Since the Supreme Court's holding there have been a number of circuit court opinions addressing the issues of (1) whether Gomez established a jurisdictional bar to magistrates presiding over voir dire, and (2) whether reversal is mandated where a defendant prior to Gomez either consented or failed to object to empanelment before a magistrate. In two cases handed down subsequent to Gomez, we held that Gomez did not create a jurisdictional bar to a magistrate conducting voir dire, and that reversal is not mandated when a defendant, prior to that decision, consented or failed to object to empanelment by a magistrate. See United States v. Vanwort, 887 F.2d 375, 382-83 (2d Cir.) (failure to object), petition for cert. filed (Dec. 21, 1989); United States v. Mang Sun Wong, 884 F.2d 1537, 1546 (2d Cir.1989) (explicit consent), cert. denied, --- U.S. ----, 110 S.Ct. 1140, 107 L.Ed.2d 1045 (1990).

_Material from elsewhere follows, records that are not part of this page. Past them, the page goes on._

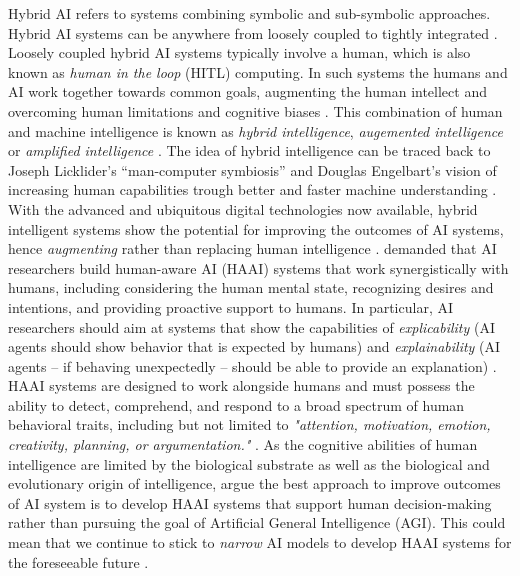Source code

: Hybrid AI refers to systems combining symbolic and sub-symbolic
approaches. Hybrid AI systems can be anywhere from loosely coupled to tightly integrated \citep{garcezNeurosymbolicAI3rd2023}.
Loosely coupled hybrid AI systems typically involve a human, which is also known as \textit{human in the loop} (HITL)
computing. In such systems the humans and AI work together towards common goals, augmenting the human intellect and
overcoming human limitations and cognitive biases \citep{akataResearchAgendaHybrid2020}. This combination of human and machine
intelligence is known as \textit{hybrid intelligence}, \textit{augemented intelligence} or \textit{amplified intelligence}
\citep{schmidtAugmentingHumanIntellect2017,akataResearchAgendaHybrid2020,zhouIntelligenceAugmentationBuilding2021}. The idea of
hybrid intelligence can be traced back to Joseph Licklider's ``man-computer symbiosis'' and Douglas Engelbart's vision of increasing
human capabilities trough better and faster machine understanding \citep[and references cited therein]{schmidtAugmentingHumanIntellect2017}.
With the advanced and ubiquitous digital technologies now available, hybrid intelligent systems show the potential for improving
the outcomes of AI systems,  hence \textit{augmenting} rather than replacing human intelligence \citep{schmidtAugmentingHumanIntellect2017,
akataResearchAgendaHybrid2020}. \cite{kambhampatiChallengesHumanAwareAI2020} demanded that AI researchers build human-aware AI (HAAI)
systems that work synergistically with humans, including considering the human mental state, recognizing desires and intentions,
and providing proactive support to humans. In particular, AI researchers should aim at systems that show the capabilities of
\textit{explicability} (AI agents should show behavior that is expected by humans) and \textit{explainability} (AI agents -- 
if behaving unexpectedly -- should be able to provide an explanation) \citep{kambhampatiChallengesHumanAwareAI2020}.
HAAI systems are designed to work alongside humans and must possess the ability to detect, comprehend, and respond to a
broad spectrum of human behavioral traits, including but not limited to \textit{"attention, motivation, emotion, creativity,
planning, or argumentation."} \citep{kortelingHumanArtificialIntelligence2021}. As the cognitive abilities of human intelligence
are limited by the biological substrate as well as the biological and evolutionary origin of intelligence,
\cite{kortelingHumanArtificialIntelligence2021} argue the best approach to improve outcomes of AI system is to develop
HAAI systems that support human decision-making rather than pursuing the goal of Artificial General Intelligence (AGI).
This could mean that we continue to stick to \textit{narrow} AI models to develop HAAI systems for the foreseeable future
\citep{kortelingHumanArtificialIntelligence2021}.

Here appellants, who were tried before Gomez was filed, neither consented nor objected to voir dire by a magistrate. Under Vanwort, there is no question that we do not find reversal warranted in these circumstances. Appellants contend--and the dissenting opinion concludes--that we may distinguish the instant case from Vanwort because in this case the jury was selected after our holding in United States v. Garcia, 848 F.2d 1324, 1332 (2d Cir.1988), rev'd sub nom. Gomez v. United States, --- U.S. ----, 109 S.Ct. 2237, 104 L.Ed.2d 923 (1989), which stated that "even absent a defendant's consent [and where a defendant explicitly objects] the Federal Magistrates Act permits district courts to delegate the task of jury selection in felony cases to a magistrate." We think the distinction irrelevant.

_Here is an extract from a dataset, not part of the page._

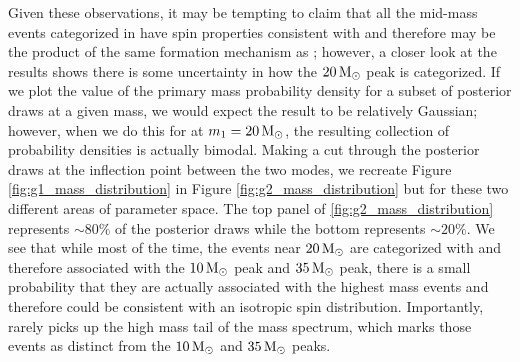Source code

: 
Given these observations, it may be tempting to claim that all the mid-mass events categorized in \contA{} have spin properties consistent with \first{} and therefore may be the product of the same formation mechanism as \first{}; however, a closer look at the results shows there is some uncertainty in how the $20 {\,\rm M}_\odot$ peak is categorized. If we plot the value of the primary mass probability density for a subset of posterior draws at a given mass, we would expect the result to be relatively Gaussian; however, when we do this for \contB{} at $m_1 = 20 {\,\rm M}_\odot$, the resulting collection of probability densities is actually bimodal. Making a cut through the posterior draws at the inflection point between the two modes, we recreate Figure \ref{fig:g1_mass_distribution} in Figure \ref{fig:g2_mass_distribution} but for these two different areas of parameter space. The top panel of \ref{fig:g2_mass_distribution} represents $\sim80\%$ of the posterior draws while the bottom represents $\sim20\%$. We see that while most of the time, the events near $20{\,\rm M}_\odot$ are categorized with \contA{} and therefore associated with the $10{\,\rm M}_\odot$ peak and $35{\,\rm M}_\odot$ peak, there is a small probability that they are actually associated with the highest mass events and therefore could be consistent with an isotropic spin distribution. Importantly, \contA{} rarely picks up the high mass tail of the mass spectrum, which marks those events as distinct from the $10{\,\rm M}_\odot$ and $35{\,\rm M}_\odot$ peaks.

In making this argument, appellants rely upon United States v. France, 886 F.2d 223 (9th Cir.1989). There, faced with a factual situation identical to that now before us, the court held that failure to object would not amount to a waiver because two earlier circuit cases "presented [the defendant] with a 'solid wall of circuit authority' ... [that] had already decided, erroneously, that magistrates could conduct voir dire in felony trials. Any objection to the magistrate performing voir dire ... would, therefore, clearly have been futile." Id. at 228. France was predicated on two Ninth Circuit en banc opinions establishing that a defendant was excused from making a contemporaneous objection when there was a "solid wall of authority" that would have prevented a district court from upholding the defendant's objection. Id. at 227-28.

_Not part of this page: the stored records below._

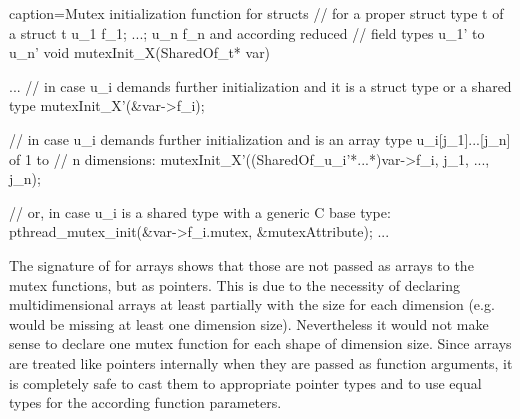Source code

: \begin{ccode}{caption=Mutex initialization function for structs}
// for a proper struct type t of a struct t { u_1 f_1; ...; u_n f_n } and according reduced 
// field types u_1' to u_n'
void mutexInit_X(SharedOf_t* var) {
  ...
  // in case u_i demands further initialization and it is a struct type or a shared type
  mutexInit_X'(&var->f_i);
  
  // in case u_i demands further initialization and is an array type u_i[j_1]...[j_n] of 1 to
  // n dimensions:
  mutexInit_X'((SharedOf_u_i'*...*)var->f_i, j_1, ..., j_n);
  
  // or, in case u_i is a shared type with a generic C base type:
  pthread_mutex_init(&var->f_i.mutex, &mutexAttribute);
  ...
}
\end{ccode}
The signature of  for arrays shows that those are not passed as arrays to the mutex functions, but as pointers. This is due to the necessity of declaring multidimensional arrays at least partially with the size for each dimension (e.g.  would be missing at least one dimension size). Nevertheless it would not make sense to declare one mutex function for each shape of dimension size. Since arrays are treated like pointers internally when they are passed as function arguments, it is completely safe to cast them to appropriate pointer types and to use equal types for the according function parameters.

Significantly, we have not established an exception to the contemporaneous objection requirement in areas where there is a "solid wall of authority" running contrary to the defendant's objection. The only authority even suggesting an analogous principle in this Circuit is a footnote, cited in the dissenting opinion, in United States v. Indiviglio, 352 F.2d 276 (2d Cir.1965) (en banc ), cert. denied, 383 U.S. 907, 86 S.Ct. 887, 15 L.Ed.2d 663 (1966). The footnote acknowledges that under plain-error analysis "[a]ppellate courts often notice error not objected to below when, under the law existing at the time of the trial, objection would have been futile and when error was asserted on review on the basis of a subsequent appellate decision." Id. at 280 n. 7. This single line cannot be said to establish a circuit wall-of-authority exception similar to that relied upon by the Ninth Circuit.
Nor did Garcia itself create authority sufficient to cause defense counsel to believe any objection to jury empanelment before a magistrate would be futile. The decision in Garcia was promptly appealed to the Supreme Court and reversed a year later. In contrast, the Ninth Circuit already had ruled in two cases decided four years prior to Gomez--certiorari had been denied in both--that magistrates were empowered to conduct voir dire under the Federal Magistrates Act. See United States v. Peacock, 761 F.2d 1313 (9th Cir.), cert. denied, 474 U.S. 847, 106 S.Ct. 139, 88 L.Ed.2d 114 (1985); United States v. Bezold, 760 F.2d 999 (9th Cir.1985), cert. denied, 474 U.S. 1063, 106 S.Ct. 811, 88 L.Ed.2d 786 (1986). Thus, the posture of the issue in our Circuit is more akin to that existing in the First Circuit where "[t]here was no binding rule ... such as necessarily foredoomed an objection to magistrates' empaneling." United States v. Lopez-Pena, 890 F.2d 490, 497 (1st Cir.1989) (rehearing en banc filed Dec. 20, 1989).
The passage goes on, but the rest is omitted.